WORK ITEM: Retype each entry verbatim. Do not include the images.

RECORDED DATA:
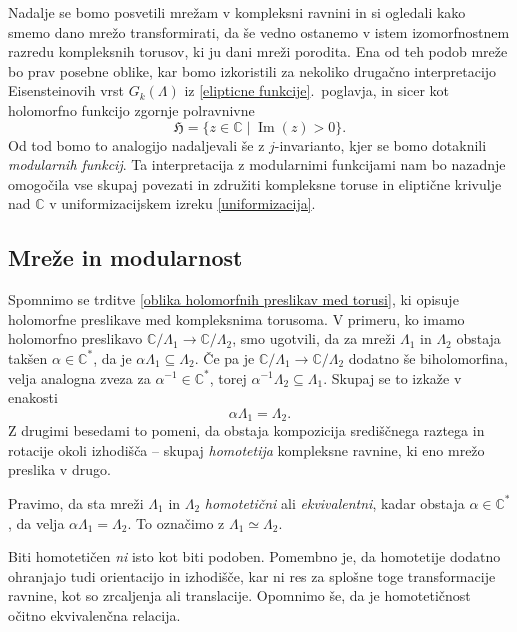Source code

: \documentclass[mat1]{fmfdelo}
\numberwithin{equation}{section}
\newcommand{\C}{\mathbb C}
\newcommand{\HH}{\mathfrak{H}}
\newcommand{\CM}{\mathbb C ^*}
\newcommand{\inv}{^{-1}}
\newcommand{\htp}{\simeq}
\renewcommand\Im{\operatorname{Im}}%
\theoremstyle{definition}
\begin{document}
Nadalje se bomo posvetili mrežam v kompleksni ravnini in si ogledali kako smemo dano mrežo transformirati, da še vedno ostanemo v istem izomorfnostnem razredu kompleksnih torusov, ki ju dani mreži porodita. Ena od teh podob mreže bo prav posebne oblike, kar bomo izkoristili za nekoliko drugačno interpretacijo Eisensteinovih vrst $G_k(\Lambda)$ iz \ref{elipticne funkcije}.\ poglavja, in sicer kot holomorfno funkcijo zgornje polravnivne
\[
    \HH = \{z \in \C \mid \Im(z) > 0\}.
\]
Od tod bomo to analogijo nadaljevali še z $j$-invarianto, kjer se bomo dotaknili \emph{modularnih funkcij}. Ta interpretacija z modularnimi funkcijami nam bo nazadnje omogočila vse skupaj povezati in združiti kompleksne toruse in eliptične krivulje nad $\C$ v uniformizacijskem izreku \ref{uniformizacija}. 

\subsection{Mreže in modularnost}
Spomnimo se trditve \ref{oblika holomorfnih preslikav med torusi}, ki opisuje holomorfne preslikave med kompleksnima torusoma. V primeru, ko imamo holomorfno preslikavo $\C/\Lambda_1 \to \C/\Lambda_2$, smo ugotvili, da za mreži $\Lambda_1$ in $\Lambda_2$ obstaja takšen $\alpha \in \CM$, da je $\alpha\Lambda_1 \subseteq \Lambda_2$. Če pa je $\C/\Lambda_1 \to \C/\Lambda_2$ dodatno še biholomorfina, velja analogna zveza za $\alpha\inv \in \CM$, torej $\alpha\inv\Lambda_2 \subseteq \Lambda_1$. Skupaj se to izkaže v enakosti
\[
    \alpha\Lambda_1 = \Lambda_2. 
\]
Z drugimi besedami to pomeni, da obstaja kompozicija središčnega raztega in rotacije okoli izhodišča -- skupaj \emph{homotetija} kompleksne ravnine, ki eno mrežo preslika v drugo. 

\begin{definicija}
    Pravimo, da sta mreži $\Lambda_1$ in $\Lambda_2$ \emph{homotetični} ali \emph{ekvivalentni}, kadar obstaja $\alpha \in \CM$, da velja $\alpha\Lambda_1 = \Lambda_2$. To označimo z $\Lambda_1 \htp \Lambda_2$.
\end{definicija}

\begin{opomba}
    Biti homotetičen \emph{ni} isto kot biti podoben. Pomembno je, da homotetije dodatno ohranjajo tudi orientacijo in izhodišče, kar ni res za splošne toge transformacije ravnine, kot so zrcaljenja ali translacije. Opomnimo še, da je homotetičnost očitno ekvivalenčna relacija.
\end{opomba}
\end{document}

TASK ANSWER:
Source code

: \documentclass[mat1]{fmfdelo}
\numberwithin{equation}{section}
\newcommand{\C}{\mathbb C}
\newcommand{\HH}{\mathfrak{H}}
\newcommand{\CM}{\mathbb C ^*}
\newcommand{\inv}{^{-1}}
\newcommand{\htp}{\simeq}
\renewcommand\Im{\operatorname{Im}}%
\theoremstyle{definition}
\begin{document}
Nadalje se bomo posvetili mrežam v kompleksni ravnini in si ogledali kako smemo dano mrežo transformirati, da še vedno ostanemo v istem izomorfnostnem razredu kompleksnih torusov, ki ju dani mreži porodita. Ena od teh podob mreže bo prav posebne oblike, kar bomo izkoristili za nekoliko drugačno interpretacijo Eisensteinovih vrst $G_k(\Lambda)$ iz \ref{elipticne funkcije}.\ poglavja, in sicer kot holomorfno funkcijo zgornje polravnivne
\[
    \HH = \{z \in \C \mid \Im(z) > 0\}.
\]
Od tod bomo to analogijo nadaljevali še z $j$-invarianto, kjer se bomo dotaknili \emph{modularnih funkcij}. Ta interpretacija z modularnimi funkcijami nam bo nazadnje omogočila vse skupaj povezati in združiti kompleksne toruse in eliptične krivulje nad $\C$ v uniformizacijskem izreku \ref{uniformizacija}. 

\subsection{Mreže in modularnost}
Spomnimo se trditve \ref{oblika holomorfnih preslikav med torusi}, ki opisuje holomorfne preslikave med kompleksnima torusoma. V primeru, ko imamo holomorfno preslikavo $\C/\Lambda_1 \to \C/\Lambda_2$, smo ugotvili, da za mreži $\Lambda_1$ in $\Lambda_2$ obstaja takšen $\alpha \in \CM$, da je $\alpha\Lambda_1 \subseteq \Lambda_2$. Če pa je $\C/\Lambda_1 \to \C/\Lambda_2$ dodatno še biholomorfina, velja analogna zveza za $\alpha\inv \in \CM$, torej $\alpha\inv\Lambda_2 \subseteq \Lambda_1$. Skupaj se to izkaže v enakosti
\[
    \alpha\Lambda_1 = \Lambda_2. 
\]
Z drugimi besedami to pomeni, da obstaja kompozicija središčnega raztega in rotacije okoli izhodišča -- skupaj \emph{homotetija} kompleksne ravnine, ki eno mrežo preslika v drugo. 

\begin{definicija}
    Pravimo, da sta mreži $\Lambda_1$ in $\Lambda_2$ \emph{homotetični} ali \emph{ekvivalentni}, kadar obstaja $\alpha \in \CM$, da velja $\alpha\Lambda_1 = \Lambda_2$. To označimo z $\Lambda_1 \htp \Lambda_2$.
\end{definicija}

\begin{opomba}
    Biti homotetičen \emph{ni} isto kot biti podoben. Pomembno je, da homotetije dodatno ohranjajo tudi orientacijo in izhodišče, kar ni res za splošne toge transformacije ravnine, kot so zrcaljenja ali translacije. Opomnimo še, da je homotetičnost očitno ekvivalenčna relacija.
\end{opomba}
\end{document}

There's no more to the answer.